2019-09-09run update-copyrights from gnulib for 2019
2018-02-07update copyrights for 2018
Using update-copyrights from gnulib While we're at it, use the SPDX identifier for AGPL-3.0+ to ease mechanical processing.
2017-06-26watch: use "self-inotify-tempfile trick" for quit
This should be more reliable and safer as it'll ensure existing fast-import instances are shut down properly.
2017-06-26watch: improve fairness during full rescans
We need to ensure new messages are being processed fairly during full rescans, so have the ->scan subroutine yield and reschedule itself. Additionally, having a long-running task inside the signal handler is dangerous and subject to reentrancy bugs. Due to the limitations of the Filesys::Notify::Simple interface, we cannot rely on multiplexing I/O interfaces (select, IO::Poll, Danga::Socket, etc...) for this. Forking a separate process was considered, but it is more expensive for a mostly-idle process. So, we use a variant of the "self-pipe trick" via inotify (or whatever Filesys::Notify::Simple gives us). Instead of writing to our own pipe, we write to a file in our own temporary directory watched by Filesys::Notify::Simple to trigger events in signal handlers.

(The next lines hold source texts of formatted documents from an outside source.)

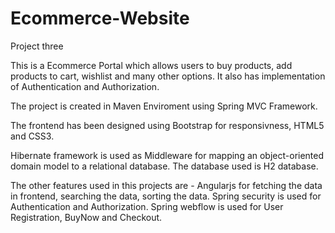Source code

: # Ecommerce-Website
Project three

This is a Ecommerce Portal which allows users to buy products, add products to cart, wishlist and many other options. 
It also has implementation of Authentication and Authorization.

The project is created in Maven Enviroment using Spring MVC Framework.

The frontend has been designed using Bootstrap for responsivness, HTML5 and CSS3.

Hibernate framework is used as Middleware for mapping an object-oriented domain model to a relational database. The database used is H2 database.

The other features used in this projects are - 
Angularjs for fetching the data in frontend, searching the data, sorting the data.
Spring security is used for Authentication and Authorization.
Spring webflow is used for User Registration, BuyNow and Checkout.



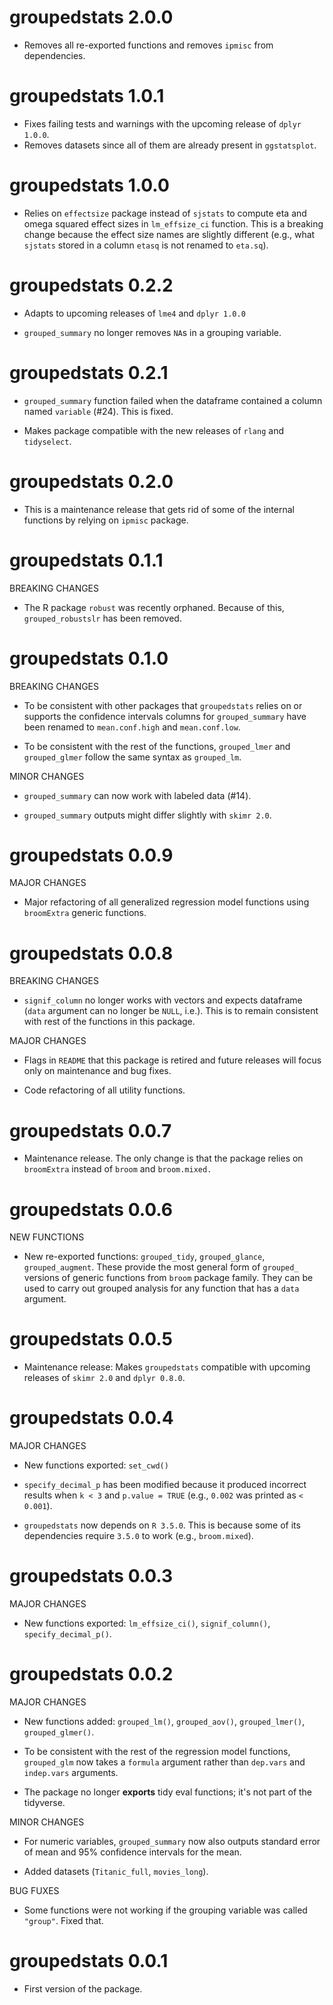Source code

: # groupedstats 2.0.0

  - Removes all re-exported functions and removes `ipmisc` from dependencies.

# groupedstats 1.0.1

  - Fixes failing tests and warnings with the upcoming release of `dplyr 1.0.0`.
  - Removes datasets since all of them are already present in `ggstatsplot`.

# groupedstats 1.0.0

  - Relies on `effectsize` package instead of `sjstats` to compute eta and omega
    squared effect sizes in `lm_effsize_ci` function. This is a breaking change
    because the effect size names are slightly different (e.g., what `sjstats`
    stored in a column `etasq` is not renamed to `eta.sq`).

# groupedstats 0.2.2

  - Adapts to upcoming releases of `lme4` and `dplyr 1.0.0`
  
  - `grouped_summary` no longer removes `NA`s in a grouping variable.

# groupedstats 0.2.1

  - `grouped_summary` function failed when the dataframe contained a column
    named `variable` (#24). This is fixed.
  
  - Makes package compatible with the new releases of `rlang` and `tidyselect`.

# groupedstats 0.2.0

  - This is a maintenance release that gets rid of some of the internal
    functions by relying on `ipmisc` package.
 
# groupedstats 0.1.1

BREAKING CHANGES

  - The R package `robust` was recently orphaned. Because of this,
    `grouped_robustslr` has been removed.
 
# groupedstats 0.1.0

BREAKING CHANGES

  - To be consistent with other packages that `groupedstats` relies on or
    supports the confidence intervals columns for `grouped_summary` have been
    renamed to `mean.conf.high` and `mean.conf.low`.
  
  - To be consistent with the rest of the functions, `grouped_lmer` and
    `grouped_glmer` follow the same syntax as `grouped_lm`.

MINOR CHANGES

  - `grouped_summary` can now work with labeled data (#14).
  
  - `grouped_summary` outputs might differ slightly with `skimr 2.0`.

# groupedstats 0.0.9

MAJOR CHANGES

  - Major refactoring of all generalized regression model functions using
    `broomExtra` generic functions.

# groupedstats 0.0.8

BREAKING CHANGES

  - `signif_column` no longer works with vectors and expects dataframe (`data`
    argument can no longer be `NULL`, i.e.). This is to remain consistent with
    rest of the functions in this package.

MAJOR CHANGES

  - Flags in `README` that this package is retired and future releases will
    focus only on maintenance and bug fixes. 
  
  - Code refactoring of all utility functions.

# groupedstats 0.0.7

  - Maintenance release. The only change is that the package relies on
   `broomExtra` instead of `broom` and `broom.mixed.`

# groupedstats 0.0.6
 
NEW FUNCTIONS

  - New re-exported functions: `grouped_tidy`, `grouped_glance`,
    `grouped_augment`. These provide the most general form of `grouped_`
    versions of generic functions from `broom` package family. They can be used
    to carry out grouped analysis for any function that has a `data` argument.

# groupedstats 0.0.5

  - Maintenance release: Makes `groupedstats` compatible with upcoming releases
    of `skimr 2.0` and `dplyr 0.8.0`.

# groupedstats 0.0.4

MAJOR CHANGES

  - New functions exported: `set_cwd()`
  
  - `specify_decimal_p` has been modified because it produced incorrect results
    when `k < 3` and `p.value = TRUE` (e.g., `0.002` was printed as `< 0.001`).
  
  - `groupedstats` now depends on `R 3.5.0`. This is because some of its
    dependencies require `3.5.0` to work (e.g., `broom.mixed`).

# groupedstats 0.0.3

MAJOR CHANGES

  - New functions exported: `lm_effsize_ci()`, `signif_column()`,
  `specify_decimal_p()`.

# groupedstats 0.0.2

MAJOR CHANGES

  - New functions added: `grouped_lm()`, `grouped_aov()`, `grouped_lmer()`,
   `grouped_glmer()`.
  
  - To be consistent with the rest of the regression model functions,
    `grouped_glm` now takes a `formula` argument rather than `dep.vars` and
    `indep.vars` arguments.
  
  - The package no longer **exports** tidy eval functions; it's not part of the
    tidyverse.

MINOR CHANGES

  - For numeric variables, `grouped_summary` now also outputs standard error of
    mean and 95% confidence intervals for the mean.
  
  - Added datasets (`Titanic_full`, `movies_long`).
  
BUG FUXES

  - Some functions were not working if the grouping variable was called `"group"`. Fixed that.
  
# groupedstats 0.0.1

* First version of the package.
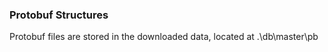 ﻿### Protobuf Structures

Protobuf files are stored in the downloaded data, located at .\db\master\pb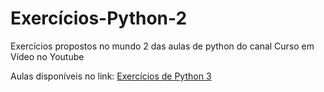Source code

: # Exercícios-Python-2
Exercícios propostos no mundo 2 das aulas de python do canal Curso em Vídeo no Youtube

Aulas disponíveis no link: <a href="https://www.youtube.com/watch?v=nIHq1MtJaKs&list=PLHz_AreHm4dm6wYOIW20Nyg12TAjmMGT-"> Exercícios de Python 3 </a>
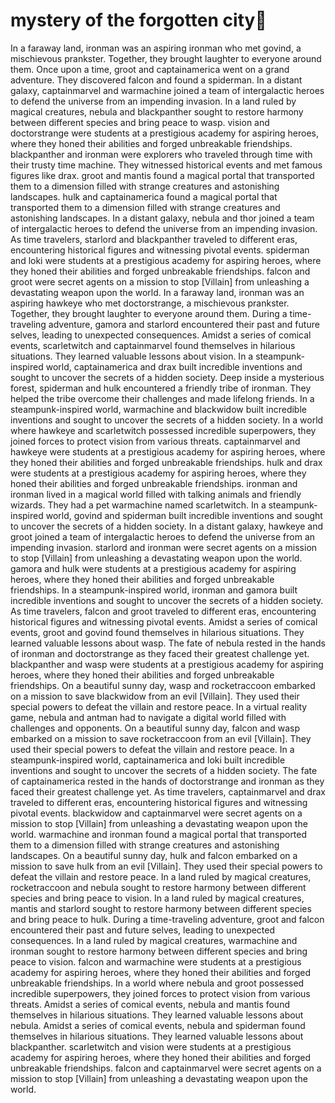 # mystery of the forgotten city:rainbow:

In a faraway land, ironman was an aspiring ironman who met govind, a mischievous prankster. Together, they brought laughter to everyone around them.
Once upon a time, groot and captainamerica went on a grand adventure. They discovered falcon and found a spiderman.
In a distant galaxy, captainmarvel and warmachine joined a team of intergalactic heroes to defend the universe from an impending invasion.
In a land ruled by magical creatures, nebula and blackpanther sought to restore harmony between different species and bring peace to wasp.
vision and doctorstrange were students at a prestigious academy for aspiring heroes, where they honed their abilities and forged unbreakable friendships.
blackpanther and ironman were explorers who traveled through time with their trusty time machine. They witnessed historical events and met famous figures like drax.
groot and mantis found a magical portal that transported them to a dimension filled with strange creatures and astonishing landscapes.
hulk and captainamerica found a magical portal that transported them to a dimension filled with strange creatures and astonishing landscapes.
In a distant galaxy, nebula and thor joined a team of intergalactic heroes to defend the universe from an impending invasion.
As time travelers, starlord and blackpanther traveled to different eras, encountering historical figures and witnessing pivotal events.
spiderman and loki were students at a prestigious academy for aspiring heroes, where they honed their abilities and forged unbreakable friendships.
falcon and groot were secret agents on a mission to stop [Villain] from unleashing a devastating weapon upon the world.
In a faraway land, ironman was an aspiring hawkeye who met doctorstrange, a mischievous prankster. Together, they brought laughter to everyone around them.
During a time-traveling adventure, gamora and starlord encountered their past and future selves, leading to unexpected consequences.
Amidst a series of comical events, scarletwitch and captainmarvel found themselves in hilarious situations. They learned valuable lessons about vision.
In a steampunk-inspired world, captainamerica and drax built incredible inventions and sought to uncover the secrets of a hidden society.
Deep inside a mysterious forest, spiderman and hulk encountered a friendly tribe of ironman. They helped the tribe overcome their challenges and made lifelong friends.
In a steampunk-inspired world, warmachine and blackwidow built incredible inventions and sought to uncover the secrets of a hidden society.
In a world where hawkeye and scarletwitch possessed incredible superpowers, they joined forces to protect vision from various threats.
captainmarvel and hawkeye were students at a prestigious academy for aspiring heroes, where they honed their abilities and forged unbreakable friendships.
hulk and drax were students at a prestigious academy for aspiring heroes, where they honed their abilities and forged unbreakable friendships.
ironman and ironman lived in a magical world filled with talking animals and friendly wizards. They had a pet warmachine named scarletwitch.
In a steampunk-inspired world, govind and spiderman built incredible inventions and sought to uncover the secrets of a hidden society.
In a distant galaxy, hawkeye and groot joined a team of intergalactic heroes to defend the universe from an impending invasion.
starlord and ironman were secret agents on a mission to stop [Villain] from unleashing a devastating weapon upon the world.
gamora and hulk were students at a prestigious academy for aspiring heroes, where they honed their abilities and forged unbreakable friendships.
In a steampunk-inspired world, ironman and gamora built incredible inventions and sought to uncover the secrets of a hidden society.
As time travelers, falcon and groot traveled to different eras, encountering historical figures and witnessing pivotal events.
Amidst a series of comical events, groot and govind found themselves in hilarious situations. They learned valuable lessons about wasp.
The fate of nebula rested in the hands of ironman and doctorstrange as they faced their greatest challenge yet.
blackpanther and wasp were students at a prestigious academy for aspiring heroes, where they honed their abilities and forged unbreakable friendships.
On a beautiful sunny day, wasp and rocketraccoon embarked on a mission to save blackwidow from an evil [Villain]. They used their special powers to defeat the villain and restore peace.
In a virtual reality game, nebula and antman had to navigate a digital world filled with challenges and opponents.
On a beautiful sunny day, falcon and wasp embarked on a mission to save rocketraccoon from an evil [Villain]. They used their special powers to defeat the villain and restore peace.
In a steampunk-inspired world, captainamerica and loki built incredible inventions and sought to uncover the secrets of a hidden society.
The fate of captainamerica rested in the hands of doctorstrange and ironman as they faced their greatest challenge yet.
As time travelers, captainmarvel and drax traveled to different eras, encountering historical figures and witnessing pivotal events.
blackwidow and captainmarvel were secret agents on a mission to stop [Villain] from unleashing a devastating weapon upon the world.
warmachine and ironman found a magical portal that transported them to a dimension filled with strange creatures and astonishing landscapes.
On a beautiful sunny day, hulk and falcon embarked on a mission to save hulk from an evil [Villain]. They used their special powers to defeat the villain and restore peace.
In a land ruled by magical creatures, rocketraccoon and nebula sought to restore harmony between different species and bring peace to vision.
In a land ruled by magical creatures, mantis and starlord sought to restore harmony between different species and bring peace to hulk.
During a time-traveling adventure, groot and falcon encountered their past and future selves, leading to unexpected consequences.
In a land ruled by magical creatures, warmachine and ironman sought to restore harmony between different species and bring peace to vision.
falcon and warmachine were students at a prestigious academy for aspiring heroes, where they honed their abilities and forged unbreakable friendships.
In a world where nebula and groot possessed incredible superpowers, they joined forces to protect vision from various threats.
Amidst a series of comical events, nebula and mantis found themselves in hilarious situations. They learned valuable lessons about nebula.
Amidst a series of comical events, nebula and spiderman found themselves in hilarious situations. They learned valuable lessons about blackpanther.
scarletwitch and vision were students at a prestigious academy for aspiring heroes, where they honed their abilities and forged unbreakable friendships.
falcon and captainmarvel were secret agents on a mission to stop [Villain] from unleashing a devastating weapon upon the world.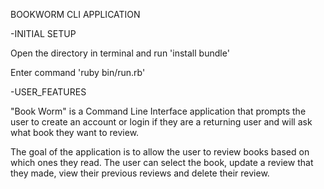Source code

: BOOKWORM CLI APPLICATION


-INITIAL SETUP

Open the directory in terminal and run 'install bundle'

Enter command 'ruby bin/run.rb'

-USER_FEATURES

"Book Worm" is a Command Line Interface application that prompts the user to create an account or login if they are a returning user and will ask what book they want to review.

The goal of the application is to allow the user to review books based on which ones they read. The user can select the book, update a review that they made, view their previous reviews and delete their review.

2017-06-26watch: ensure HUP causes the scanner to be reloaded
Otherwise the old watcher may run indefinitely
2016-08-12public-inbox-watch: support reloading config with SIGHUP
This can be useful for adding new lists, as restarting is expensive (but still non-lossy).
2016-06-17watch: introduce watch directive
This will allow users to run importers off existing mail accounts where they may not have access to run -mda. Currently, we only support Maildirs, but IMAP ought to be doable.